The day before, they had been distilling Meyer Lemons and the lemon residue remained resulting in a clear coffee liquid with a strong and definitive lemon character.
More testing will ensue in the coming months but the initial test looks promising. I'll report more once the distiller is installed at The Spro.
Mike Love doing a demo at the VitaMix booth.
I've been in New York City attending the annual Star Chefs International Chefs Congress - a three day exposition of chefs and cuisine. Overall, it's an amazing experience that puts you in close proximity to some of the greatest modern-day chefs. This weekend, I've listened to people like Pierre Gagnaire, Juan Mari Arzak, Paco Torreblanca, Daniel Boulud and Grant Achatz discuss and demonstrate their philosophies and techniques. Just watching them in action has helped to prod and invigorate my own thoughts on processes.

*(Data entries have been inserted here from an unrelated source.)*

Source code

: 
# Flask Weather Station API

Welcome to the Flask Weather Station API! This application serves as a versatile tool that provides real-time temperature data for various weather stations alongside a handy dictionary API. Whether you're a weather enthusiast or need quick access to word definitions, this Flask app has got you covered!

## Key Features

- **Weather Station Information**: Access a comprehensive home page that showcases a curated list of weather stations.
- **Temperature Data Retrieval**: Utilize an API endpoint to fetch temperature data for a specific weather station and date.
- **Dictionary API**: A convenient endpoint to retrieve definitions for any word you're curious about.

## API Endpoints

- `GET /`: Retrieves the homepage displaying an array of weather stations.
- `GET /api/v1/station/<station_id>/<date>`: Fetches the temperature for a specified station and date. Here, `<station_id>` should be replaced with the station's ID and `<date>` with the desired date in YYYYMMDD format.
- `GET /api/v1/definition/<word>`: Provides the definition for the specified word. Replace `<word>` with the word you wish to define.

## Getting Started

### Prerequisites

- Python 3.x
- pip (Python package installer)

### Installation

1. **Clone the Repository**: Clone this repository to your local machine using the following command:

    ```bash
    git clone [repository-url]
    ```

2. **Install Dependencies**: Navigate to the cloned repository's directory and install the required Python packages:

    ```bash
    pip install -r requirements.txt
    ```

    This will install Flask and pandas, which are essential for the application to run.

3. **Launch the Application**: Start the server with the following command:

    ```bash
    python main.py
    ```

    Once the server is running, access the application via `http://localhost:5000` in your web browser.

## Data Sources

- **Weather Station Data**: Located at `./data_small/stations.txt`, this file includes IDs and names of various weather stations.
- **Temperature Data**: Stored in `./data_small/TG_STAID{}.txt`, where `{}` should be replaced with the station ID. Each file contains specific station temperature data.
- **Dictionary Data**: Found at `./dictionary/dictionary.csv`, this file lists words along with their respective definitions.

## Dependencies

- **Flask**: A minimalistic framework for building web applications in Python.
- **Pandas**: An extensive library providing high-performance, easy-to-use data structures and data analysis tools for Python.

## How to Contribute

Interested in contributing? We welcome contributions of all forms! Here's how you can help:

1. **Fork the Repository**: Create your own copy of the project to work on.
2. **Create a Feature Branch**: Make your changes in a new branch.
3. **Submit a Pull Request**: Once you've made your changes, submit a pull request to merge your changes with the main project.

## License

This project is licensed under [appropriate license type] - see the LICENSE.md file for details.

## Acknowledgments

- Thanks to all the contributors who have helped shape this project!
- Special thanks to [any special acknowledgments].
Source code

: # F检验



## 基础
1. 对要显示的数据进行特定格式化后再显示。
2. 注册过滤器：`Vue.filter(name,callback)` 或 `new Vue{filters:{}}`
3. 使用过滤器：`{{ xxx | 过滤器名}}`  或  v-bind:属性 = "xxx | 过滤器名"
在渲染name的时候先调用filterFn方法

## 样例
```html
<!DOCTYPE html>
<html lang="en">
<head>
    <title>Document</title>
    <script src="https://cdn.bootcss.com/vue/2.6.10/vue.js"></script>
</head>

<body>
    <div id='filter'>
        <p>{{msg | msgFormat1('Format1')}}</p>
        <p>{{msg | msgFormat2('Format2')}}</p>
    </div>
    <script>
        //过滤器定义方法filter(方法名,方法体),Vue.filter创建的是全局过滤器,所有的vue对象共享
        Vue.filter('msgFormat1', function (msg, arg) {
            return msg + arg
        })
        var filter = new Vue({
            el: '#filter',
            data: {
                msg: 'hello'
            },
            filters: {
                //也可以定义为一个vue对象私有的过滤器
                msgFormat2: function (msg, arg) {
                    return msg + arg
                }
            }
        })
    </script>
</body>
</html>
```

Perhaps unsurprisingly, a number of the presenting chefs were a bit unbalanced and even downright poor showmen, meaning that while they can cook, not many of them are great in front of an audience. Jose Andres and Masaharu Morimoto, however, were brilliant showmen. Both commanded the main stage in their own distinct style. Andres was clearly the more experienced entertainer of the two, not only engaging the audience with humor and philosophies on cooking, but also directing the cameraman towards what he wanted us to see, not whatever random imagery the cameraman and technical director were cooking up.
Yoshihiro Murata discussing aspects of umami.
Which brings me to the weirder aspects of Star Chefs. The camera work was absolutely horrible. In a main stage presentation where the audience is up to a hundred fifty feet away from the dish that's being prepared, good camera work is crucial. Following the narrative of the presenting chef and the action is critical. It's completely infuriating that the camera is off watching water boil (literally) while Morimoto is discussing and demonstrating the intricacies of cutting a tuna.
Then there were the seats. Bleacher style seating with these molded plastic "chairs" that were uncomfortable to sit on. Sitting on them for any amount of time was excruciatingly painful - and the hosts kept asking everyone to stay.
April Bloomfield caresses the pig before butchering it.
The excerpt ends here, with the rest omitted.